Digestioni complicate

Anf.

Anf.

Anf.

L’incedere lento dei suoi passi risuonava per tutta la campagna. Oltre al suo ansimare – era arrivato di corsa, per quanti chilometri? – solo il frusciare degli alberi che ondeggiavano sotto le spire del vento. L’acqua ribolliva nel lago creando piccoli cerchi che andavano a spingersi sulla riva; e oltre.

Acqua.

Eccola.

L’aveva attesa da giorni, forse mesi – chi poteva dirlo – e ora uno specchio di liquido limpido e fresco era là, a pochi metri da lui. Si avvicinò appena, si guardava attorno spaventato. Sembrava averli seminati; e chi poi? Del villaggio non era rimasto più nessuno; un ammasso di pelle e sangue e membra accatastate e strappate. Quelle carni così secche e salate.

Acqua.

Giunse alla riva. Una piccola onda, spinta dalla brezza, sfiorò i suoi piedi nudi. Era fresca. Si inchinò e provò a prenderne un sorso con la mano. Era di nuovo lui. Vestiti strappati e sporchi e quelle mani ora attraversate dalla trasparenza urlavano sangue e paura. Tremavano appena; ma sapeva che in pochi minuti avrebbero smesso.

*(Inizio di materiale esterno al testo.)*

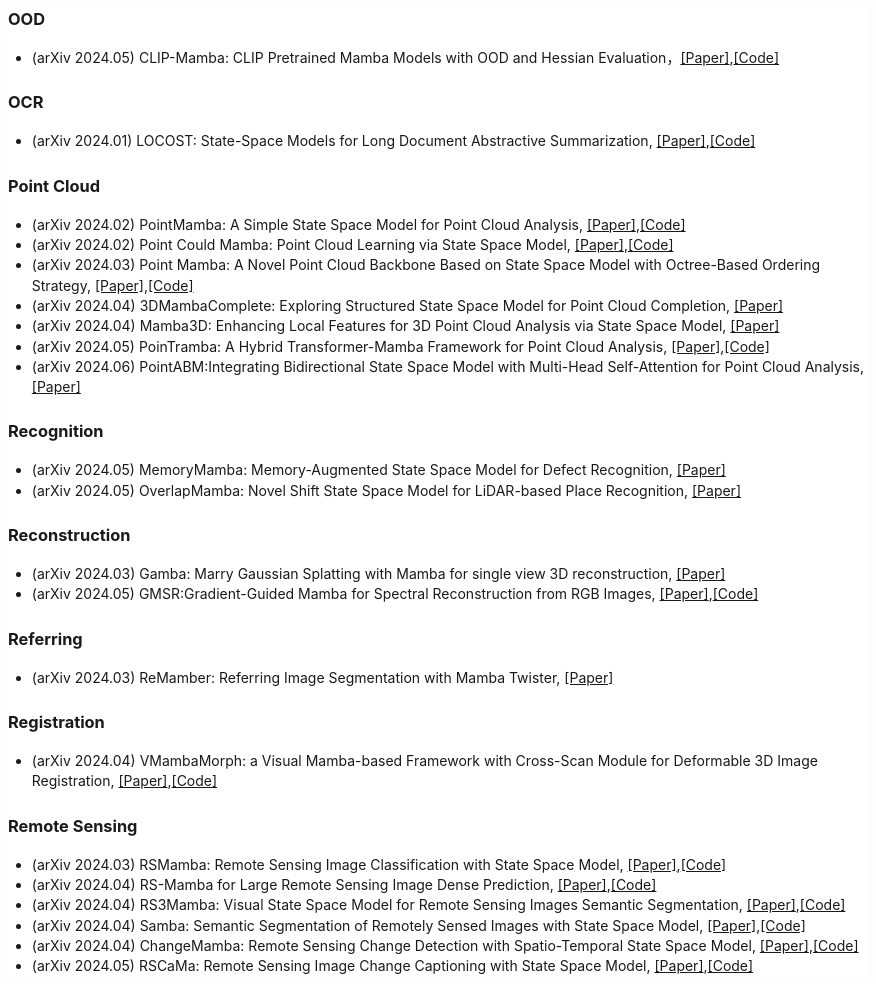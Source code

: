 ### OOD
- (arXiv 2024.05) CLIP-Mamba: CLIP Pretrained Mamba Models with OOD and Hessian Evaluation，[[Paper]](https://arxiv.org/pdf/2404.19394.pdf),[[Code]](https://github.com/raytrun/mamba-clip)

### OCR
- (arXiv 2024.01) LOCOST: State-Space Models for Long Document Abstractive Summarization, [[Paper]](https://arxiv.org/pdf/2401.17919.pdf),[[Code]](https://github.com/flbbb/locost-summarization)

### Point Cloud
- (arXiv 2024.02) PointMamba: A Simple State Space Model for Point Cloud Analysis, [[Paper]](https://arxiv.org/pdf/2402.10739.pdf),[[Code]](https://github.com/LMD0311/PointMamba)
- (arXiv 2024.02) Point Could Mamba: Point Cloud Learning via State Space Model, [[Paper]](https://arxiv.org/pdf/2403.00762.pdf),[[Code]](https://github.com/zhang-tao-whu/PCM)
- (arXiv 2024.03) Point Mamba: A Novel Point Cloud Backbone Based on State Space Model with Octree-Based Ordering Strategy, [[Paper]](https://arxiv.org/pdf/2403.06467.pdf),[[Code]](https://github.com/IRMVLab/Point-Mamba)
- (arXiv 2024.04) 3DMambaComplete: Exploring Structured State Space Model for Point Cloud Completion, [[Paper]](https://arxiv.org/pdf/2404.07106.pdf)
- (arXiv 2024.04) Mamba3D: Enhancing Local Features for 3D Point Cloud Analysis via State Space Model, [[Paper]](https://arxiv.org/pdf/2404.14966.pdf)
- (arXiv 2024.05) PoinTramba: A Hybrid Transformer-Mamba Framework for Point Cloud Analysis, [[Paper]](https://arxiv.org/pdf/2405.15463.pdf),[[Code]](https://github.com/xiaoyao3302/PoinTramba)
- (arXiv 2024.06) PointABM:Integrating Bidirectional State Space Model with Multi-Head Self-Attention for Point Cloud Analysis, [[Paper]](https://arxiv.org/pdf/2406.06069)

### Recognition
- (arXiv 2024.05) MemoryMamba: Memory-Augmented State Space Model for Defect Recognition, [[Paper]](https://arxiv.org/pdf/2405.03673.pdf)
- (arXiv 2024.05) OverlapMamba: Novel Shift State Space Model for LiDAR-based Place Recognition, [[Paper]](https://arxiv.org/pdf/2405.03673.pdf)

### Reconstruction
- (arXiv 2024.03) Gamba: Marry Gaussian Splatting with Mamba for single view 3D reconstruction, [[Paper]](https://arxiv.org/pdf/2403.18795.pdf)
- (arXiv 2024.05) GMSR:Gradient-Guided Mamba for Spectral Reconstruction from RGB Images, [[Paper]](https://arxiv.org/pdf/2405.07777.pdf),[[Code]](https://github.com/wxy11-27/GMSR)

### Referring
- (arXiv 2024.03) ReMamber: Referring Image Segmentation with Mamba Twister, [[Paper]](https://arxiv.org/pdf/2403.17839.pdf)

### Registration
- (arXiv 2024.04) VMambaMorph: a Visual Mamba-based Framework with Cross-Scan Module for Deformable 3D Image Registration, [[Paper]](https://arxiv.org/pdf/2404.05105.pdf),[[Code]](https://github.com/ziyangwang007/VMambaMorph)

### Remote Sensing
- (arXiv 2024.03) RSMamba: Remote Sensing Image Classification with State Space Model, [[Paper]](https://arxiv.org/pdf/2403.19654.pdf),[[Code]](https://github.com/KyanChen/RSMamba)
- (arXiv 2024.04) RS-Mamba for Large Remote Sensing Image Dense Prediction, [[Paper]](https://arxiv.org/pdf/2404.02668.pdf),[[Code]](https://github.com/walking-shadow/Official_Remote_Sensing_Mamba)
- (arXiv 2024.04) RS3Mamba: Visual State Space Model for Remote Sensing Images Semantic Segmentation, [[Paper]](https://arxiv.org/pdf/2404.02457.pdf),[[Code]](https://github.com/sstary/SSRS)
- (arXiv 2024.04) Samba: Semantic Segmentation of Remotely Sensed Images with State Space Model, [[Paper]](https://arxiv.org/pdf/2404.01705.pdf),[[Code]](https://github.com/zhuqinfeng1999/Samba)
- (arXiv 2024.04) ChangeMamba: Remote Sensing Change Detection with Spatio-Temporal State Space Model, [[Paper]](https://arxiv.org/pdf/2404.03425.pdf),[[Code]](https://github.com/ChenHongruixuan/MambaCD)
- (arXiv 2024.05) RSCaMa: Remote Sensing Image Change Captioning with State Space Model, [[Paper]](https://arxiv.org/pdf/2404.18895.pdf),[[Code]](https://github.com/Chen-Yang-Liu/RSCaMa)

Il canto di un cuculo lo ridestò. Non era ancora sicuro, ma non avrebbe potuto correre ancora. Il suo corpo chiedeva riposo. Aveva mangiato a sufficienza stavolta, ma era da troppo tempo che non dormiva. Si voltò verso il bosco da cui era venuto.

Silenzio.

Vide il tronco di un albero steso a terra, cavo; era lì che avrebbe dormito. Tolse alcuni rami secchi e alcune foglie, che al suo tocco scricchiolarono risuonando in tutta la valle. Degli uccelli, spaventati, volarono via.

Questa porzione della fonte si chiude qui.